Your instructions: Across all of the records below, determine the number of lines containing the string "their"; reply with that number only.

Excerpted records:
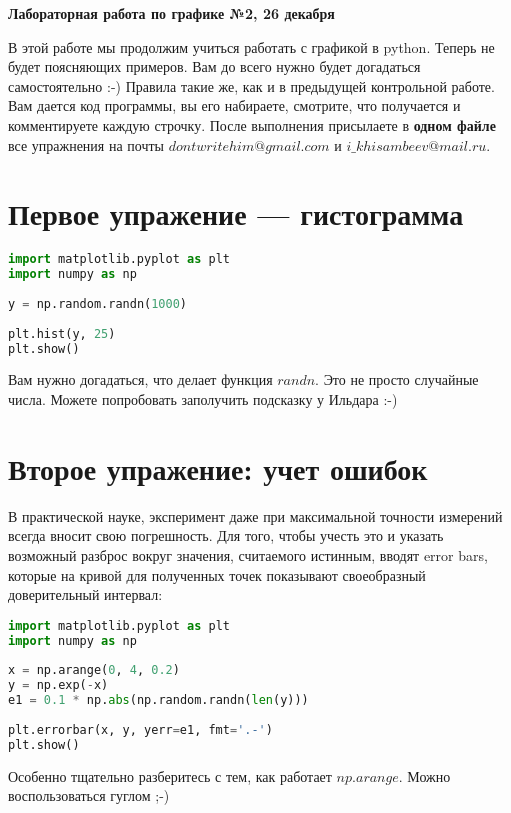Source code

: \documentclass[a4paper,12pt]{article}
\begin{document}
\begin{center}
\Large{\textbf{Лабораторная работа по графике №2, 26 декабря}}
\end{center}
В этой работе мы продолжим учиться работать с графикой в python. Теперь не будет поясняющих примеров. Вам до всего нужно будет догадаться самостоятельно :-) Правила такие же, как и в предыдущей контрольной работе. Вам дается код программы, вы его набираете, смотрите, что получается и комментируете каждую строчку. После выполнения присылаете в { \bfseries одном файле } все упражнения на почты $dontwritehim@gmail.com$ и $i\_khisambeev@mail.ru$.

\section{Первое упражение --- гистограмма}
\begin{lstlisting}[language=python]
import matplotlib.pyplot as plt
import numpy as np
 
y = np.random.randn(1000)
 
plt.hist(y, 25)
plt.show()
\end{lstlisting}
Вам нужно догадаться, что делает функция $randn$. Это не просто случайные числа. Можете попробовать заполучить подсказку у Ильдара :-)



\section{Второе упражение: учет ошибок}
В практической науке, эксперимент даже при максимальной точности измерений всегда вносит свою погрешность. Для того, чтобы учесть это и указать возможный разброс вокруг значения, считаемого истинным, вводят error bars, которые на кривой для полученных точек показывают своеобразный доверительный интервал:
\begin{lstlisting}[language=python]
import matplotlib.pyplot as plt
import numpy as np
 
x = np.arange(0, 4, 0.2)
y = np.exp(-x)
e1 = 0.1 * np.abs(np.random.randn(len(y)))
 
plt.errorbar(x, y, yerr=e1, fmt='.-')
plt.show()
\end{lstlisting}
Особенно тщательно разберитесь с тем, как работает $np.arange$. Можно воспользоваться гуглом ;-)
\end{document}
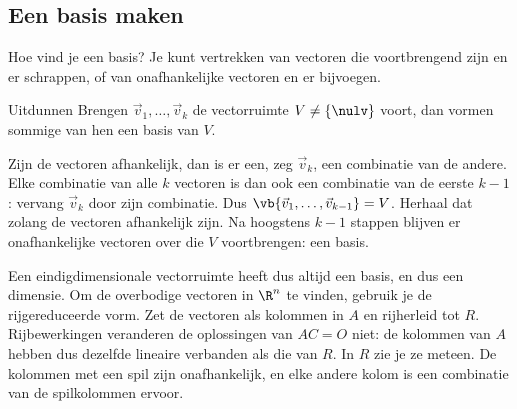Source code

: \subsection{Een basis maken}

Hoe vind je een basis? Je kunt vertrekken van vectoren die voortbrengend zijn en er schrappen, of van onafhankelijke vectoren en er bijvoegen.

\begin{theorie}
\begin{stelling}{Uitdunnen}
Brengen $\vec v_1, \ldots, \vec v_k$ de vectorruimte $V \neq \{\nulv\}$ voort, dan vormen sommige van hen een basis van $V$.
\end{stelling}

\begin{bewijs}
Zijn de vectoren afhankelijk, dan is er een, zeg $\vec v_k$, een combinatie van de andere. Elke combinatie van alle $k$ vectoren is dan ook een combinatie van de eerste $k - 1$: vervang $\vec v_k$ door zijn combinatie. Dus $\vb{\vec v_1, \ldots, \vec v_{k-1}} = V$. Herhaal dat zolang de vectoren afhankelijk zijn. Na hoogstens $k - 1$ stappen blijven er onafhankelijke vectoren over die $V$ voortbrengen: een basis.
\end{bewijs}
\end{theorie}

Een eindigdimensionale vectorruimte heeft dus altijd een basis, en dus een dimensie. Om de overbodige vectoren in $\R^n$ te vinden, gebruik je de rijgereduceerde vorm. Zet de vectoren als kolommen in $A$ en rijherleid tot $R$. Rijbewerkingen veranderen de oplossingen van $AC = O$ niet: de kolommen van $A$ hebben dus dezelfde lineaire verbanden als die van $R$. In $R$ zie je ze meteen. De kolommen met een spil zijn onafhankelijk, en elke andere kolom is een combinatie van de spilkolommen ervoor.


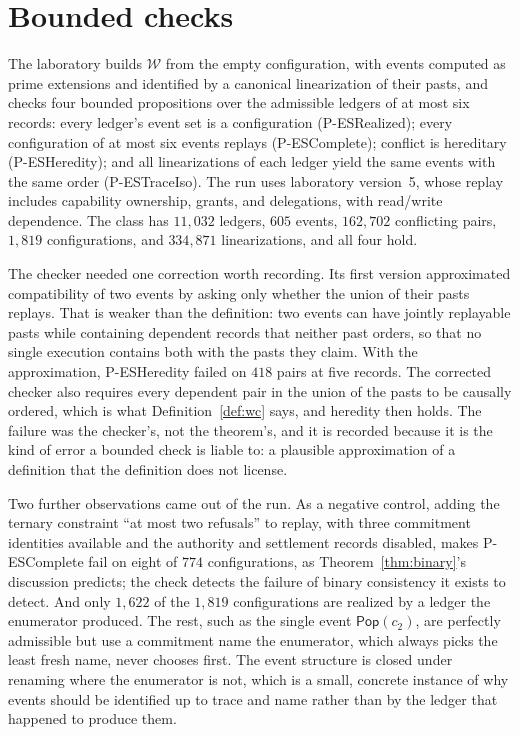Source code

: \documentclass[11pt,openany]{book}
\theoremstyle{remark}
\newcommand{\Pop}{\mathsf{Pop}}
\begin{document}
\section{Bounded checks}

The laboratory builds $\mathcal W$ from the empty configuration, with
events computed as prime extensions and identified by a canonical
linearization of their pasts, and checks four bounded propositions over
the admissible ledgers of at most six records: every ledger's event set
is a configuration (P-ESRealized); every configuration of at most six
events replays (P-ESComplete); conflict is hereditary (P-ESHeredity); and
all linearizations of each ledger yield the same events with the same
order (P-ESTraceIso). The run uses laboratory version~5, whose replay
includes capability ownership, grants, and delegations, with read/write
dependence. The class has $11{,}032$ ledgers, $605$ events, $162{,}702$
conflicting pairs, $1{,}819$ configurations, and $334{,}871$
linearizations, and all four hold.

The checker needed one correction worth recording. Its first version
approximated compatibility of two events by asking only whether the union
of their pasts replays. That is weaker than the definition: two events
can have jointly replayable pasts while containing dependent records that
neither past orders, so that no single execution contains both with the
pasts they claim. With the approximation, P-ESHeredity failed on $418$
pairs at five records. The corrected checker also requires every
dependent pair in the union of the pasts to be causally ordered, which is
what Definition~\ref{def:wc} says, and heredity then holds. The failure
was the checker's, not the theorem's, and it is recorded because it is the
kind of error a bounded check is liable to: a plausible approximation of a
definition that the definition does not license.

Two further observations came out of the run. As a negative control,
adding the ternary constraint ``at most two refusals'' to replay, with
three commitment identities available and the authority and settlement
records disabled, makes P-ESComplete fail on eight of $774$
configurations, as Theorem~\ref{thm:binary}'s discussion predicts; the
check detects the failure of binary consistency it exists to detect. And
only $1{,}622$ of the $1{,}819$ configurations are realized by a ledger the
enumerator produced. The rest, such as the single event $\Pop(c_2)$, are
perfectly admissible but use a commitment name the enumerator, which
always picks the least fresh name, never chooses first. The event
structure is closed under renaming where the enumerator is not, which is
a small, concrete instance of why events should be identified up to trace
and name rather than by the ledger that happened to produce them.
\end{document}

Reply: 2